▶ Rendered images with source text

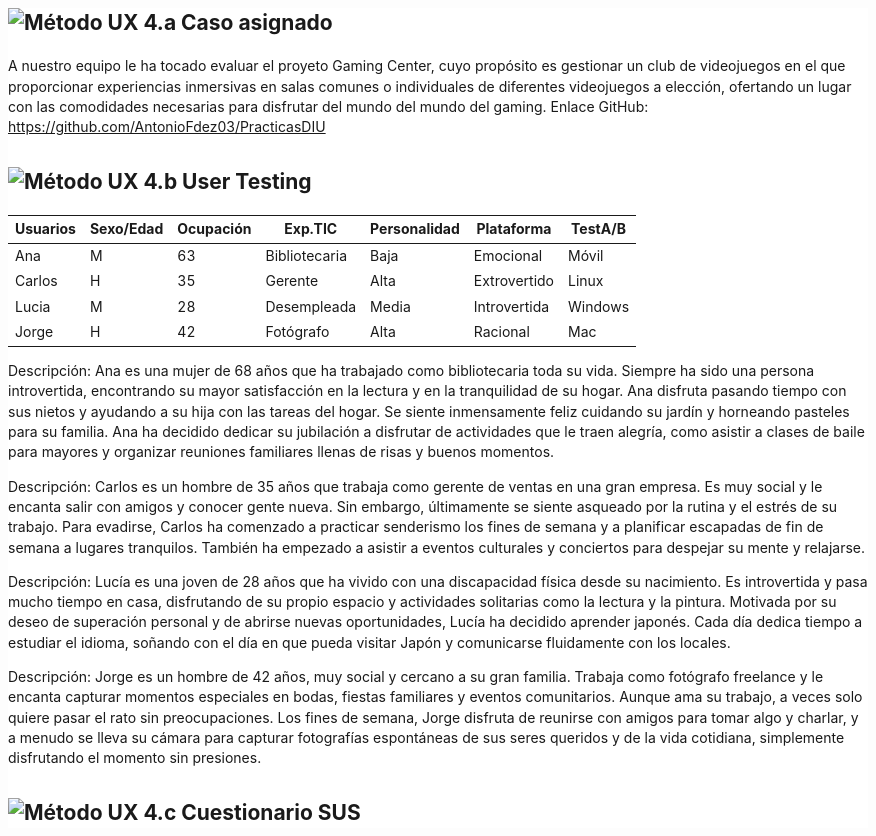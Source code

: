 
![Método UX](img/ABtesting.png) 4.a Caso asignado
----

A nuestro equipo le ha tocado evaluar el proyeto Gaming Center, cuyo propósito es gestionar un club de videojuegos en el que proporcionar experiencias inmersivas en salas comunes o individuales de diferentes videojuegos a elección, ofertando un lugar con las comodidades necesarias para disfrutar del mundo del mundo del gaming.
Enlace GitHub: https://github.com/AntonioFdez03/PracticasDIU

![Método UX](img/usability-testing.png) 4.b User Testing
----
 

| Usuarios | Sexo/Edad     | Ocupación      |  Exp.TIC    | Personalidad | Plataforma | TestA/B
| ------------- | -------- | -----------    | ----------- | -----------  | ---------- | ----
| Ana      | M  | 63       | Bibliotecaria  | Baja        | Emocional    | Móvil      | A 
| Carlos   | H  | 35       | Gerente        | Alta        | Extrovertido | Linux      | A 
| Lucia    | M  | 28       | Desempleada    | Media       | Introvertida | Windows    | B 
| Jorge    | H  | 42       | Fotógrafo      | Alta        | Racional     | Mac        | B

Descripción: Ana es una mujer de 68 años que ha trabajado como bibliotecaria toda su vida. Siempre ha sido una persona introvertida, encontrando su mayor satisfacción en la lectura y en la tranquilidad de su hogar. Ana disfruta pasando tiempo con sus nietos y ayudando a su hija con las tareas del hogar. Se siente inmensamente feliz cuidando su jardín y horneando pasteles para su familia. Ana ha decidido dedicar su jubilación a disfrutar de actividades que le traen alegría, como asistir a clases de baile para mayores y organizar reuniones familiares llenas de risas y buenos momentos.

Descripción: Carlos es un hombre de 35 años que trabaja como gerente de ventas en una gran empresa. Es muy social y le encanta salir con amigos y conocer gente nueva. Sin embargo, últimamente se siente asqueado por la rutina y el estrés de su trabajo. Para evadirse, Carlos ha comenzado a practicar senderismo los fines de semana y a planificar escapadas de fin de semana a lugares tranquilos. También ha empezado a asistir a eventos culturales y conciertos para despejar su mente y relajarse.

Descripción: Lucía es una joven de 28 años que ha vivido con una discapacidad física desde su nacimiento. Es introvertida y pasa mucho tiempo en casa, disfrutando de su propio espacio y actividades solitarias como la lectura y la pintura. Motivada por su deseo de superación personal y de abrirse nuevas oportunidades, Lucía ha decidido aprender japonés. Cada día dedica tiempo a estudiar el idioma, soñando con el día en que pueda visitar Japón y comunicarse fluidamente con los locales.

Descripción: Jorge es un hombre de 42 años, muy social y cercano a su gran familia. Trabaja como fotógrafo freelance y le encanta capturar momentos especiales en bodas, fiestas familiares y eventos comunitarios. Aunque ama su trabajo, a veces solo quiere pasar el rato sin preocupaciones. Los fines de semana, Jorge disfruta de reunirse con amigos para tomar algo y charlar, y a menudo se lleva su cámara para capturar fotografías espontáneas de sus seres queridos y de la vida cotidiana, simplemente disfrutando el momento sin presiones.


![Método UX](img/Survey.png) 4.c Cuestionario SUS
----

▶ WORK TO BE COMPLETED
Find the lines above that contain the word "Método" and collect them.

▶ RESPONSE BELOW
![Método UX](img/ABtesting.png) 4.a Caso asignado
![Método UX](img/usability-testing.png) 4.b User Testing
![Método UX](img/Survey.png) 4.c Cuestionario SUS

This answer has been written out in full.